赤子は理解した。自身の願いが大いなる光に聞き入れられたのだと。
ようやく自分は老いから解放されたのだと気づき、赤子は泣いた。それ以外に自身の気持ちを表現するすべがなかったから。赤子の心は希望に満ちていた。
しかし、数か月足らずで赤子の希望は打ち砕かれた。一向に魔法も使えず、言葉も喋ることができず、歩くことすらできない。ただただ泣くことができるのみであった。数年たとうとも、この状況は変わらなかった。
赤子はようやく不老の意味を理解した。どんなに訓練しても言葉を発することができず、生前はあんなに自在に操れた魔法も一切使えない。不老とは何もかもが成長しないことであった。
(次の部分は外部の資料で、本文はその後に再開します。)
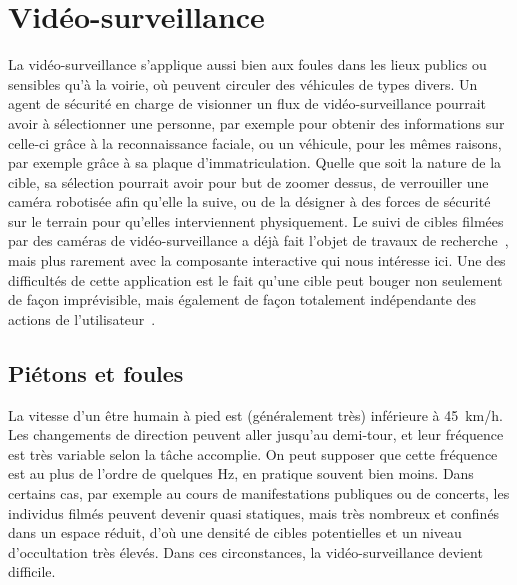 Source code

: 	\section{Vidéo-surveillance}
	La vidéo-surveillance s'applique aussi bien aux foules dans les lieux publics ou sensibles qu'à la voirie, où peuvent circuler des véhicules de types divers. Un agent de sécurité en charge de visionner un flux de vidéo-surveillance pourrait avoir à sélectionner une personne, par exemple pour obtenir des informations sur celle-ci grâce à la reconnaissance faciale, ou un véhicule, pour les mêmes raisons, par exemple grâce à sa plaque d'immatriculation. Quelle que soit la nature de la cible, sa sélection pourrait avoir pour but de zoomer dessus, de verrouiller une caméra robotisée afin qu'elle la suive, ou de la désigner à des forces de sécurité sur le terrain pour qu'elles interviennent physiquement. Le suivi de cibles filmées par des caméras de vidéo-surveillance a déjà fait l'objet de travaux de recherche~\cite{lipton1998moving, nishimura1997video, benfold2011stable}, mais plus rarement avec la composante interactive qui nous intéresse ici. Une des difficultés de cette application est le fait qu'une cible peut bouger non seulement de façon imprévisible, mais également de façon totalement indépendante des actions de l'utilisateur~\cite{ilich2010moving, silva2012real}.	
	
	\subsection{Piétons et foules}
	La vitesse d'un être humain à pied est (généralement très) inférieure à 45~km/h. Les changements de direction peuvent aller jusqu'au demi-tour, et leur fréquence est très variable selon la tâche accomplie. On peut supposer que cette fréquence est au plus de l'ordre de quelques Hz, en pratique souvent bien moins. Dans certains cas, par exemple au cours de manifestations publiques ou de concerts, les individus filmés peuvent devenir quasi statiques, mais très nombreux et confinés dans un espace réduit, d'où une densité de cibles potentielles et un niveau d'occultation très élevés. Dans ces circonstances, la vidéo-surveillance devient difficile.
いつまでたっても成長しないその赤子は呪われた子と呼ばれた。
しばらくして、多くの大人が赤子のもとに訪れるようになった。赤子は幸い裕福な家庭に生まれ変わったようで、両親は数多の高名な魔法使いを頼ったのだ。その中には生前の彼の弟子も含まれていたが、ついに赤子が大賢者であると気づくものはいなかった。
赤子は両親には愛されたが、不老不死の赤子に未来などなかった。両親の死後は兄弟たちの家をたらいまわしにされた。そしてそんな状況が三代ほど続いたあと、赤子は山へ捨てられた。
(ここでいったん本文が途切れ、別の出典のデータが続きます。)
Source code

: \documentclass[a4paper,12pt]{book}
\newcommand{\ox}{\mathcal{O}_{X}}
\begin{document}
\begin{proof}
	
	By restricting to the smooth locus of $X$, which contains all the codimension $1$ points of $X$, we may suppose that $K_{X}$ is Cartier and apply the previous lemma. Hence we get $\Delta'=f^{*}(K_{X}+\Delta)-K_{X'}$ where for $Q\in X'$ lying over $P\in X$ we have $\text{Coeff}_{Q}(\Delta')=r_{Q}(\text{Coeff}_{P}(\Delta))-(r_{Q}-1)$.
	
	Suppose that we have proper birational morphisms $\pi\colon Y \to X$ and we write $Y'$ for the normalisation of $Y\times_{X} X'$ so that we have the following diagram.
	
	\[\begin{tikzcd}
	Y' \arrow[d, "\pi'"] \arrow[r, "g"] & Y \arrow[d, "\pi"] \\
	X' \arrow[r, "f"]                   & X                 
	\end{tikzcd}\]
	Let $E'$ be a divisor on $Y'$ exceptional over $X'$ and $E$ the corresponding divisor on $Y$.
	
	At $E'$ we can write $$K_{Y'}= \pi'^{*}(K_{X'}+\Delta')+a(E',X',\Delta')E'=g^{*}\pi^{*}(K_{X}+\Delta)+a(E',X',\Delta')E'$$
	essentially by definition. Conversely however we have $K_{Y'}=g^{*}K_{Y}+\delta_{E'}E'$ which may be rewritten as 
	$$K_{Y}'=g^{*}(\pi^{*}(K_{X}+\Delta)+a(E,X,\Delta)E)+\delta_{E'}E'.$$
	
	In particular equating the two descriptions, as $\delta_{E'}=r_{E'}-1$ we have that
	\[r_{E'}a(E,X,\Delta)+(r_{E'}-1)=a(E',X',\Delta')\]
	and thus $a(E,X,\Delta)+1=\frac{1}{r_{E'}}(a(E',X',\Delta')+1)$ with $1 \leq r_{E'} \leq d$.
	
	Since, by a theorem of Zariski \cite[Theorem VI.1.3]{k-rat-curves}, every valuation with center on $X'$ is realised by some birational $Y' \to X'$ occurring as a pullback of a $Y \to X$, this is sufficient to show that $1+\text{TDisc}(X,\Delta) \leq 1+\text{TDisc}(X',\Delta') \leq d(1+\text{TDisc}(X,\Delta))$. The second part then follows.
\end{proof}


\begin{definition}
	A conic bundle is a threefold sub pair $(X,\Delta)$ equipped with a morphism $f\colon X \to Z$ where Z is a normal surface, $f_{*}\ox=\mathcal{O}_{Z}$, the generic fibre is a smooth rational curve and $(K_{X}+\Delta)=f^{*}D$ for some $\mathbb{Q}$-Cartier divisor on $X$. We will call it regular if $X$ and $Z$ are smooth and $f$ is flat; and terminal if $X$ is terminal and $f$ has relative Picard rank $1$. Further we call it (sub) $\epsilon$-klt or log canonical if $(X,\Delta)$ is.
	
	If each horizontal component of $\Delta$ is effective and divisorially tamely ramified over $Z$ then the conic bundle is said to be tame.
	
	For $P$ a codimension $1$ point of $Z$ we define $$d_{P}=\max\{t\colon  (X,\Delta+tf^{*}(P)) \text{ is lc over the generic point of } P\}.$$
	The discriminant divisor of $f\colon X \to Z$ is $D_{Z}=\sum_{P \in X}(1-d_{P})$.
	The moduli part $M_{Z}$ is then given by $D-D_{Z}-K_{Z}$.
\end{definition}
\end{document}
とてつもない空腹を感じたが、それで赤子が死ぬことはなかった。極寒の日の夜も、猛暑の中も、犬に食われた後でさえも赤子は生き続けた。
長い年月とともに赤子は土の中に埋まることが一番ましであることに気が付いた。土の中は、ただ冷たさのみが伝わってくるが、状況が悪化することはなかった。
赤子は祈り続けた。いや、呪い続けた。
自分を捨てた家のものを、自分の願いを叶えた矮小なる光を、そして愚かな祈りにすがっていた自分自身を呪い続けた。
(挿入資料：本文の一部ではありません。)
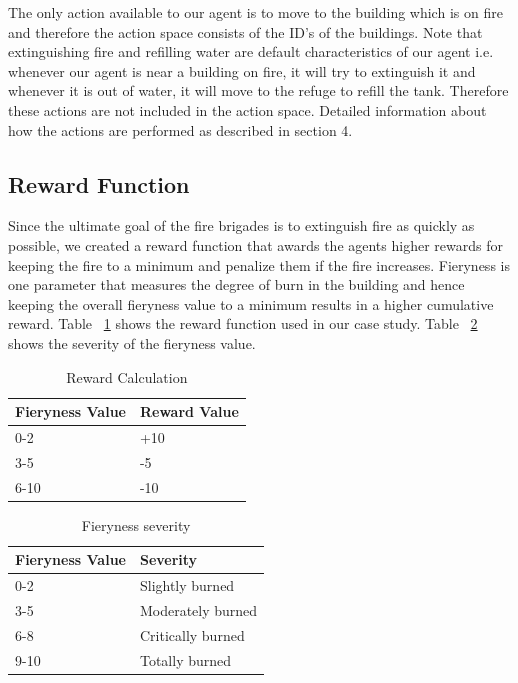 \documentclass[12pt]{report}
\begin{document}
The only action available to our agent is to move to the building which is on fire and therefore the action space consists of the ID's of the buildings. Note that extinguishing fire and refilling water are default characteristics of our agent i.e. whenever our agent is near a building on fire, it will try to extinguish it and whenever it is out of water, it will move to the refuge to refill the tank. Therefore these actions are not included in the action space. Detailed information about how the actions are performed as described in section 4.
    
\subsection{Reward Function}
        
Since the ultimate goal of the fire brigades is to extinguish fire as quickly as possible, we created a reward function that awards the agents higher rewards for keeping the fire to a minimum and penalize them if the fire increases. Fieryness is one parameter that measures the degree of burn in the building and hence keeping the overall fieryness value to a minimum results in a higher cumulative reward. Table ~\ref{table:RewardsTable} shows the reward function used in our case study. Table ~\ref{table:FierynessSeverity} shows the severity of the fieryness value. 
     
\begin{table} [!h]
\begin{center}
 \begin{tabular}{l | l} 
 \hline
 Fieryness Value & Reward Value  \\ [0.5ex] 
 \hline\hline
 0-2 & +10 \\
 3-5 & -5\\
 6-10 & -10  \\ 
 \hline
\end{tabular}
\caption{Reward Calculation}
\label{table:RewardsTable}
\end{center}
\end{table}
 
 
\begin{table} [!h]
\begin{center}
 \begin{tabular}{l | l} 
 \hline
 Fieryness Value & Severity  \\ [0.5ex] 
 \hline\hline
 0-2 & Slightly burned \\
 3-5 & Moderately burned\\
 6-8 & Critically burned\\ 
 9-10 & Totally burned\\
 \hline
\end{tabular}
\caption{Fieryness severity}
\label{table:FierynessSeverity}
\end{center}
\end{table}
\end{document}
赤子が世界を呪い続けて数百年が過ぎたころ、それは赤子に語り掛けた。
「私は大いなる闇。あなたは、人類史で最も世界を呪い続けたものだ。ささやかながらあなたの望みをかなえてやろう。誰でもよい、何人でもよい、好きなものを呪い殺してやろう」
数百年ぶりだろうか、赤子は嬉しそうに笑った。